Devotees who are situated on the platform of pure love of God see their beloved Lord everywhere and see everything, moving and non-moving, in connection with God. From such a platform, to offer respect to all living entities regardless of material bodily designations is quite natural and genuine, and thus on this platform alone can one be free from the propensity to exploit others.
The Bhagavata Purana explains that even though one may follow religious ethics for some time, without genuine devotion to the Lord the subtle desires in the heart, which are the roots of immoral tendencies, are not destroyed and will rise again. Only pure devotion can remove all immoral tendencies.

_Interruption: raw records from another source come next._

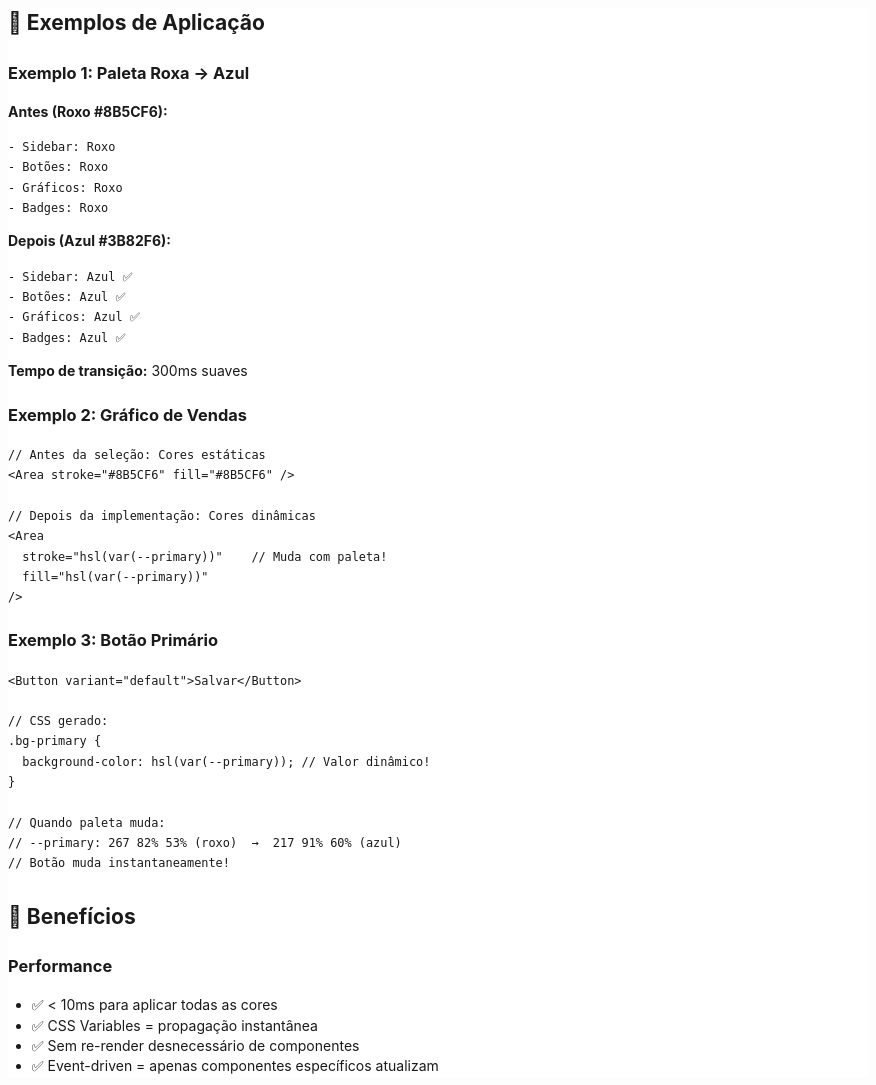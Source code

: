 ## 🎨 Exemplos de Aplicação

### Exemplo 1: Paleta Roxa → Azul

**Antes (Roxo #8B5CF6):**
```
- Sidebar: Roxo
- Botões: Roxo
- Gráficos: Roxo
- Badges: Roxo
```

**Depois (Azul #3B82F6):**
```
- Sidebar: Azul ✅
- Botões: Azul ✅
- Gráficos: Azul ✅
- Badges: Azul ✅
```

**Tempo de transição:** 300ms suaves

### Exemplo 2: Gráfico de Vendas

```tsx
// Antes da seleção: Cores estáticas
<Area stroke="#8B5CF6" fill="#8B5CF6" />

// Depois da implementação: Cores dinâmicas
<Area 
  stroke="hsl(var(--primary))"    // Muda com paleta!
  fill="hsl(var(--primary))" 
/>
```

### Exemplo 3: Botão Primário

```tsx
<Button variant="default">Salvar</Button>

// CSS gerado:
.bg-primary { 
  background-color: hsl(var(--primary)); // Valor dinâmico!
}

// Quando paleta muda:
// --primary: 267 82% 53% (roxo)  →  217 91% 60% (azul)
// Botão muda instantaneamente!
```

## 🚀 Benefícios

### Performance
- ✅ < 10ms para aplicar todas as cores
- ✅ CSS Variables = propagação instantânea
- ✅ Sem re-render desnecessário de componentes
- ✅ Event-driven = apenas componentes específicos atualizam
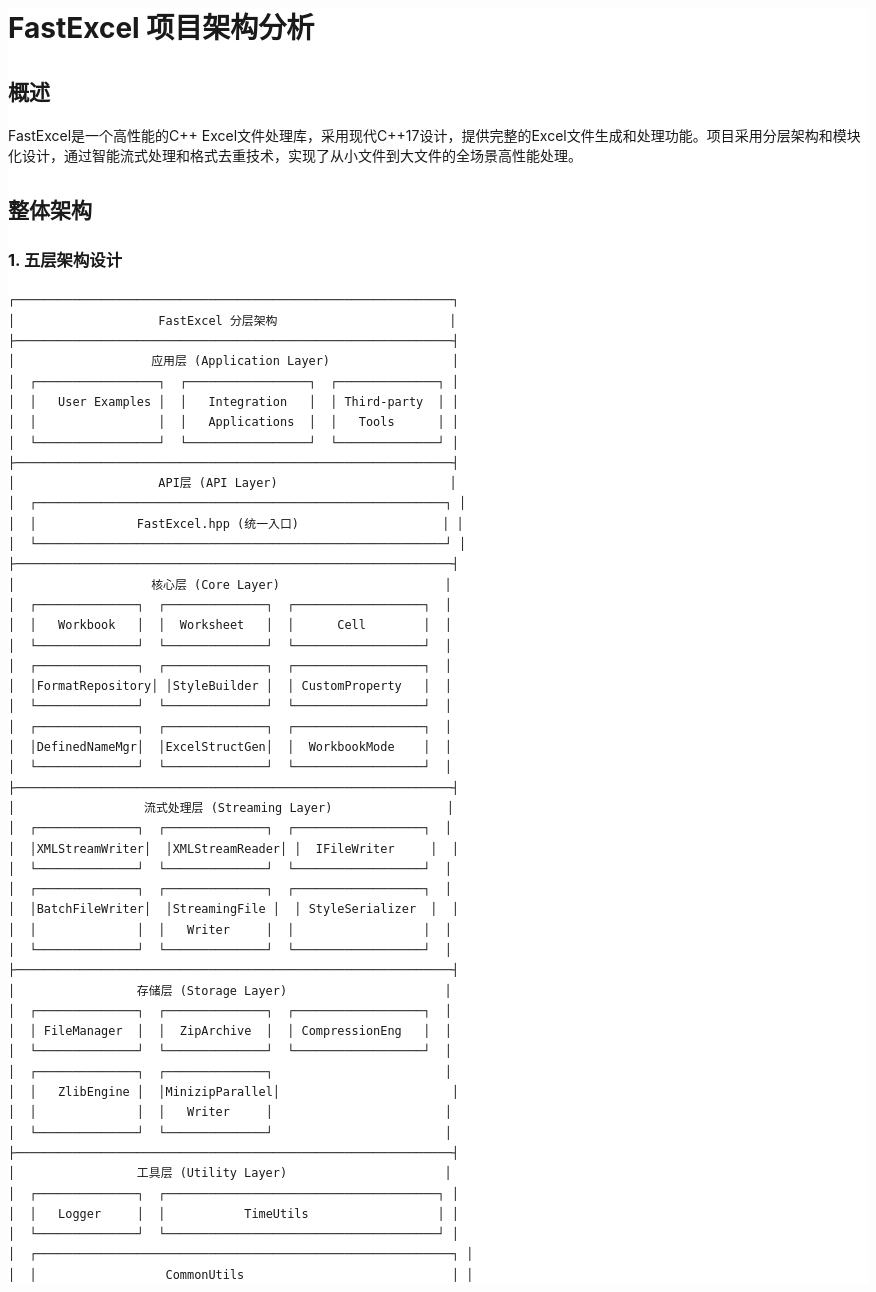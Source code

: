# FastExcel 项目架构分析

## 概述

FastExcel是一个高性能的C++ Excel文件处理库，采用现代C++17设计，提供完整的Excel文件生成和处理功能。项目采用分层架构和模块化设计，通过智能流式处理和格式去重技术，实现了从小文件到大文件的全场景高性能处理。

## 整体架构

### 1. 五层架构设计

```
┌─────────────────────────────────────────────────────────────┐
│                    FastExcel 分层架构                        │
├─────────────────────────────────────────────────────────────┤
│                   应用层 (Application Layer)                 │
│  ┌─────────────────┐  ┌─────────────────┐  ┌──────────────┐ │
│  │   User Examples │  │   Integration   │  │ Third-party  │ │
│  │                 │  │   Applications  │  │   Tools      │ │
│  └─────────────────┘  └─────────────────┘  └──────────────┘ │
├─────────────────────────────────────────────────────────────┤
│                    API层 (API Layer)                        │
│  ┌─────────────────────────────────────────────────────────┐ │
│  │              FastExcel.hpp (统一入口)                    │ │
│  └─────────────────────────────────────────────────────────┘ │
├─────────────────────────────────────────────────────────────┤
│                   核心层 (Core Layer)                       │
│  ┌──────────────┐  ┌──────────────┐  ┌──────────────────┐  │
│  │   Workbook   │  │  Worksheet   │  │      Cell        │  │
│  └──────────────┘  └──────────────┘  └──────────────────┘  │
│  ┌──────────────┐  ┌──────────────┐  ┌──────────────────┐  │
│  │FormatRepository│ │StyleBuilder │  │ CustomProperty   │  │
│  └──────────────┘  └──────────────┘  └──────────────────┘  │
│  ┌──────────────┐  ┌──────────────┐  ┌──────────────────┐  │
│  │DefinedNameMgr│  │ExcelStructGen│  │  WorkbookMode    │  │
│  └──────────────┘  └──────────────┘  └──────────────────┘  │
├─────────────────────────────────────────────────────────────┤
│                  流式处理层 (Streaming Layer)                │
│  ┌──────────────┐  ┌──────────────┐  ┌──────────────────┐  │
│  │XMLStreamWriter│  │XMLStreamReader│ │  IFileWriter     │  │
│  └──────────────┘  └──────────────┘  └──────────────────┘  │
│  ┌──────────────┐  ┌──────────────┐  ┌──────────────────┐  │
│  │BatchFileWriter│  │StreamingFile │  │ StyleSerializer  │  │
│  │              │  │   Writer     │  │                  │  │
│  └──────────────┘  └──────────────┘  └──────────────────┘  │
├─────────────────────────────────────────────────────────────┤
│                 存储层 (Storage Layer)                      │
│  ┌──────────────┐  ┌──────────────┐  ┌──────────────────┐  │
│  │ FileManager  │  │  ZipArchive  │  │ CompressionEng   │  │
│  └──────────────┘  └──────────────┘  └──────────────────┘  │
│  ┌──────────────┐  ┌──────────────┐                        │
│  │   ZlibEngine │  │MinizipParallel│                        │
│  │              │  │   Writer     │                        │
│  └──────────────┘  └──────────────┘                        │
├─────────────────────────────────────────────────────────────┤
│                 工具层 (Utility Layer)                      │
│  ┌──────────────┐  ┌──────────────────────────────────────┐ │
│  │   Logger     │  │           TimeUtils                  │ │
│  └──────────────┘  └──────────────────────────────────────┘ │
│  ┌──────────────────────────────────────────────────────────┐ │
│  │                  CommonUtils                             │ │
```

This is described in the Bhagavata:
kecit kevalaya bhaktya
agham dhunvanti kartsnyena
niharam iva bhaskarah
“Only a rare person who has adopted complete, unalloyed devotional service to the Supreme Lord Vasudeva, Krishna, can uproot the weeds of sinful actions with no possibility that they will revive. He can do this simply by discharging devotional service, just as the sun can immediately dissipate fog by its rays.”
One problem arises in our discussion of morality. Sometimes, understanding the moral behavior of devo-tees is difficult. A good example is the activities of Krishna’s most exalted devotees, the gopis of Vrindavana, who would leave their homes and husbands in the middle of the night to meet with Krishna. To accept such behavior as saintly is difficult for many persons. On several occasions Srila Prabhupada described the apparent contradiction between morality and the behavior of the gopis:
Any activities that are spiritual are all-good, and any activities that are material are all-bad. This is the difference between spiritual and material. The so-called morality and goodness of the material world is bad, but in the spiritual world even so-called immorality is good. This we must understand. For example, to dance with the wives of others at the dead of night is immoral, at least according to the Vedic civilization. Even today in India, a young woman will never be allowed to go to a young man at the dead of night to dance with him. But we find in Srimad-Bhagavatam that as soon as the gopis, the young cowherd girls of Vrindavana, heard Krishna’s flute, they immediately came to dance with Him. Now according to material conceptions this is immoral, but from the spiritual point of view this is in accord with the greatest morality. Caitanya Mahaprabhu therefore said, ramya kacid upasana vraja-vadhu- vargena ya kal-pita: “There is no better mode of worship than that which was conceived by the vraja- vadhus, the damsels of Vrindavana.”
The gopis superficially seem to transgress the codes of mundane morali-ty. This perpetually puzzles mundane moralists. … The reason the Lord displays the rasa-lila is es-sentially to induce all the fallen souls to give up their diseased morality and religiosity, and to attract them to the kingdom of God to enjoy the reality. A person who actually understands what the rasa-lila is will certainly hate to indulge in mundane sex life. For the realized soul, hearing the Lord’s rasa-lila through the proper channel will result in complete abstinence from material sexual pleasure.
Our standard of morality and immorality is to see whether Krishna is satisfied. If Krishna is satisfied, then it is morality. If Krishna is dissatisfied, then it is immoral.
According to Bhaktivinoda, the best ethical system is that which is based on the awareness that all others are part of the Supreme Lord and meant to give pleasure to Him alone. Any system that gives prominence to the fulfillment of one’s own selfish desires will ultimately be exploitative and thus harmful to the progress of society.
These are some of the practical teachings of Bhaktivinoda Thakura on the topic of ethics. I hope that the respected and learned persons of this assembly will consider them deeply.